EXERCISE PROMPT: Repeat every entry exactly as it stands. Omit the images.
DATA RECORDS below:
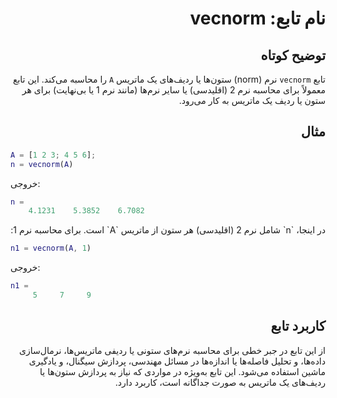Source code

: 
<div dir="rtl">

# نام تابع: vecnorm

## توضیح کوتاه
تابع `vecnorm` نرم (norm) ستون‌ها یا ردیف‌های یک ماتریس `A` را محاسبه می‌کند. این تابع معمولاً برای محاسبه نرم 2 (اقلیدسی) یا سایر نرم‌ها (مانند نرم 1 یا بی‌نهایت) برای هر ستون یا ردیف یک ماتریس به کار می‌رود.

## مثال
<div dir="ltr">

```matlab
A = [1 2 3; 4 5 6];
n = vecnorm(A)
```

خروجی:
```matlab
n =
    4.1231    5.3852    6.7082
```

</div>
در اینجا، `n` شامل نرم 2 (اقلیدسی) هر ستون از ماتریس `A` است. برای محاسبه نرم 1:
<div dir="ltr">

```matlab
n1 = vecnorm(A, 1)
```

خروجی:
```matlab
n1 =
     5     7     9
```

</div>

## کاربرد تابع
از این تابع در جبر خطی برای محاسبه نرم‌های ستونی یا ردیفی ماتریس‌ها، نرمال‌سازی داده‌ها، و تحلیل فاصله‌ها یا اندازه‌ها در مسائل مهندسی، پردازش سیگنال، و یادگیری ماشین استفاده می‌شود. این تابع به‌ویژه در مواردی که نیاز به پردازش ستون‌ها یا ردیف‌های یک ماتریس به صورت جداگانه است، کاربرد دارد.

</div>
End of DATA RECORDS.
SOLUTION TO THE PROBLEM:
Source code

: 
<div dir="rtl">

# نام تابع: vecnorm

## توضیح کوتاه
تابع `vecnorm` نرم (norm) ستون‌ها یا ردیف‌های یک ماتریس `A` را محاسبه می‌کند. این تابع معمولاً برای محاسبه نرم 2 (اقلیدسی) یا سایر نرم‌ها (مانند نرم 1 یا بی‌نهایت) برای هر ستون یا ردیف یک ماتریس به کار می‌رود.

## مثال
<div dir="ltr">

```matlab
A = [1 2 3; 4 5 6];
n = vecnorm(A)
```

خروجی:
```matlab
n =
    4.1231    5.3852    6.7082
```

</div>
در اینجا، `n` شامل نرم 2 (اقلیدسی) هر ستون از ماتریس `A` است. برای محاسبه نرم 1:
<div dir="ltr">

```matlab
n1 = vecnorm(A, 1)
```

خروجی:
```matlab
n1 =
     5     7     9
```

</div>

## کاربرد تابع
از این تابع در جبر خطی برای محاسبه نرم‌های ستونی یا ردیفی ماتریس‌ها، نرمال‌سازی داده‌ها، و تحلیل فاصله‌ها یا اندازه‌ها در مسائل مهندسی، پردازش سیگنال، و یادگیری ماشین استفاده می‌شود. این تابع به‌ویژه در مواردی که نیاز به پردازش ستون‌ها یا ردیف‌های یک ماتریس به صورت جداگانه است، کاربرد دارد.

</div>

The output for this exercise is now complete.